AS ESPÉCIES EM EXTINÇÃO E VOCÊ
Mensagem de Julie Redstone
23 de Fevereiro de 2014
 
 
  Estamos sendo solicitados a nos conscientizarmos da extinção das espécies, sabendo que cada perda é uma perda para nós, pessoalmente. Não é uma perda abstrata, não é uma perda teórica, mas uma perda de uma parte do nosso próprio ser.

A capacidade da sagrada Terra de se renovar é extraordinária por alguns padrões, milagrosos por outros.
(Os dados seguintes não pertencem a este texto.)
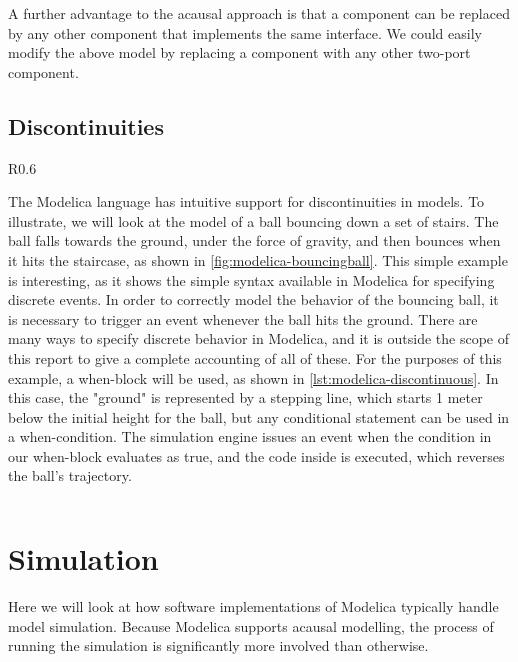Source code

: \documentclass[\rootfolder/main.tex]{subfiles}
\begin{document}
A further advantage to the acausal approach is that a component can be replaced by any other component that implements the same interface.
We could easily modify the above model by replacing a component with any other two-port component.

\subsection{Discontinuities}

\begin{wrapfigure}{R}{0.6\columnwidth}
    \caption{Ball bouncing down stairs.\label{fig:modelica-bouncingball}}
\end{wrapfigure}

The Modelica language has intuitive support for discontinuities in models.
To illustrate, we will look at the model of a ball bouncing down a set of stairs.
The ball falls towards the ground, under the force of gravity, and then bounces when it hits the staircase, as shown in \cref{fig:modelica-bouncingball}.
This simple example is interesting, as it shows the simple syntax available in Modelica for specifying discrete events.
In order to correctly model the behavior of the bouncing ball, it is necessary to trigger an event whenever the ball hits the ground.
There are many ways to specify discrete behavior in Modelica, and it is outside the scope of this report to give a complete accounting of all of these.
For the purposes of this example, a when-block will be used, as shown in \cref{lst:modelica-discontinuous}.
In this case, the "ground" is represented by a stepping line, which starts 1 meter below the initial height for the ball, but any conditional statement can be used in a when-condition.
The simulation engine issues an event when the condition in our when-block evaluates as true, and the code inside is executed, which reverses the ball's trajectory.

\begin{listing}[ht]
    \inputminted{Modelica}{\rootfolder/Models/MasterProject/Models/BouncingBall.mo}
    \caption{Bouncing ball model showing discontinuous equation\label{lst:modelica-discontinuous}}
\end{listing}

\section{Simulation}

Here we will look at how software implementations of Modelica typically handle model simulation.
Because Modelica supports acausal modelling, the process of running the simulation is significantly more involved than otherwise.
\end{document}
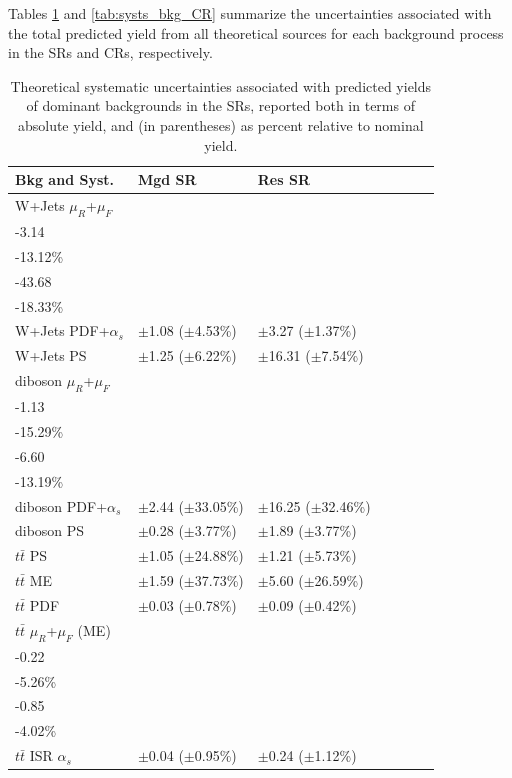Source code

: Tables \ref{tab:systs_bkg_SR} and \ref{tab:systs_bkg_CR} summarize the uncertainties associated with the total predicted yield from all theoretical sources for each background process in the SRs and CRs, respectively. 

\begin{table}[ht]
\small{
\caption{\label{tab:systs_bkg_SR} Theoretical systematic uncertainties associated with predicted yields of dominant backgrounds in the SRs, reported both in terms of absolute yield, and (in parentheses) as percent relative to nominal yield.}
\begin{tabular}{l l l l l l l }
\toprule
\textbf{Bkg and Syst.} & \textbf{Mgd SR} & \textbf{Res SR}\tabularnewline
\midrule
\midrule
W+Jets \(\mu_R\)+\(\mu_F\) & \(\substack{+6.33\\-3.14}\) \big(\(\substack{+26.45\%\\-13.12\%}\)\big) & \(\substack{+35.68\\-43.68}\) \big(\(\substack{+14.97\%\\-18.33\%}\)\big) \tabularnewline
\midrule
W+Jets PDF+\(\alpha_s\) & \(\pm\)1.08 (\(\pm\)4.53\%) & \(\pm\)3.27 (\(\pm\)1.37\%) \tabularnewline
\midrule
W+Jets PS & \(\pm\)1.25 (\(\pm\)6.22\%) & \(\pm\)16.31 (\(\pm\)7.54\%) \tabularnewline
\midrule
diboson \(\mu_R\)+\(\mu_F\) & \(\substack{+1.29\\-1.13}\) \big(\(\substack{+17.39\%\\-15.29\%}\)\big) & \(\substack{+7.62\\-6.60}\) \big(\(\substack{+15.22\%\\-13.19\%}\)\big) \tabularnewline
\midrule
diboson PDF+\(\alpha_s\) & \(\pm\)2.44 (\(\pm\)33.05\%) &\(\pm\)16.25 (\(\pm\)32.46\%) \tabularnewline
\midrule
diboson PS & \(\pm\)0.28 (\(\pm\)3.77\%) &\(\pm\)1.89 (\(\pm\)3.77\%) \tabularnewline
\midrule
\(t\bar{t}\) PS & \(\pm\)1.05 (\(\pm\)24.88\%) & \(\pm\)1.21 (\(\pm\)5.73\%) \tabularnewline
\midrule
\(t\bar{t}\) ME & \(\pm\)1.59 (\(\pm\)37.73\%) & \(\pm\)5.60 (\(\pm\)26.59\%) \tabularnewline
\midrule
\(t\bar{t}\) PDF & \(\pm\)0.03 (\(\pm\)0.78\%) & \(\pm\)0.09 (\(\pm\)0.42\%) \tabularnewline
\midrule
\(t\bar{t}\) \(\mu_R\)+\(\mu_F\) (ME) & \(\substack{+0.16\\-0.22}\) \big(\(\substack{+3.81\%\\-5.26\%}\)\big) & \(\substack{+0.58\\-0.85}\) \big(\(\substack{+2.74\%\\-4.02\%}\)\big) \tabularnewline
\midrule
\(t\bar{t}\) ISR \(\alpha_s\) & \(\pm\)0.04 (\(\pm\)0.95\%) & \(\pm\)0.24 (\(\pm\)1.12\%) \tabularnewline

\end{tabular}}
\end{table}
No entanto, uma espécie que se torna extinta não pode ser substituída por uma duplicata exata, pois as condições que deram origem a esta espécie, em primeiro lugar, não estão mais presentes.

Embora possa surgir outra espécie que se assemelhe a ela em muitos aspectos, ela não pode reproduzir a vida, a cor, as características e o projeto essencial Divino do que era.

Temos viajado muito em nossa capacidade para dominar o mundo natural, para moldar o ambiente de acordo com as nossas necessidades, mas ainda há uma longa distância para viajarmos e aprendermos como viver em harmonia com o mundo natural, refletindo a consciência de que somos parte dele, e ele, parte de nós.

Somos feitos da mesma estrutura molecular e química.
Respiramos o mesmo ar.
Somos a vida Divina que se expressa de múltiplas maneiras.

Dentro do panorama do aumento da extinção das espécies, somos solicitados pelas necessidades de nossa própria vida, bem como pelas diretivas do nosso coração a observarmos o que significa perdermos os polinizadores do mundo – estas espécies voadoras que viajam de flor em flor e de planta em planta, levando as sementes do futuro.

A extinção da espécie dos polinizadores afeta toda a nossa cadeia alimentar, e não apenas a nossa própria cadeia alimentar, mas a cadeia alimentar de inúmeros animais e formas de vida marinha, da qual pouco sabemos. Estamos, ao ignorarmos esta perda, perpetuando uma cadeia de efeitos que causam um impacto na própria vida, em todo o planeta.

Mudar esta condição, mais do que um desejo, é uma necessidade. Um desejo é o início, especialmente quando ele carrega o peso da motivação mais profunda. No entanto, além do desejo, é preciso que haja uma disposição para mudar as nossas práticas, individual e coletivamente, de modo que apoiemos a vida de outras espécies de que dependem a nossa própria vida e com que estamos relacionados de maneiras complexas.

A perda de qualquer espécie afeta a totalidade da vida. A perda dos polinizadores, abelhas, borboletas ou outras criaturas que voam, afeta a nossa vida, de maneira imediata.

14 de Abril de 2014

Esta data foi designada como um dia de ação e de contemplação para as borboletas e outros polinizadores ameaçados de extinção. Isto ocorre no 50º aniversário da morte de Rachel Carson, a cientista que escreveu “Primavera Silenciosa” e é a santa protetora do movimento de proteção ambiental.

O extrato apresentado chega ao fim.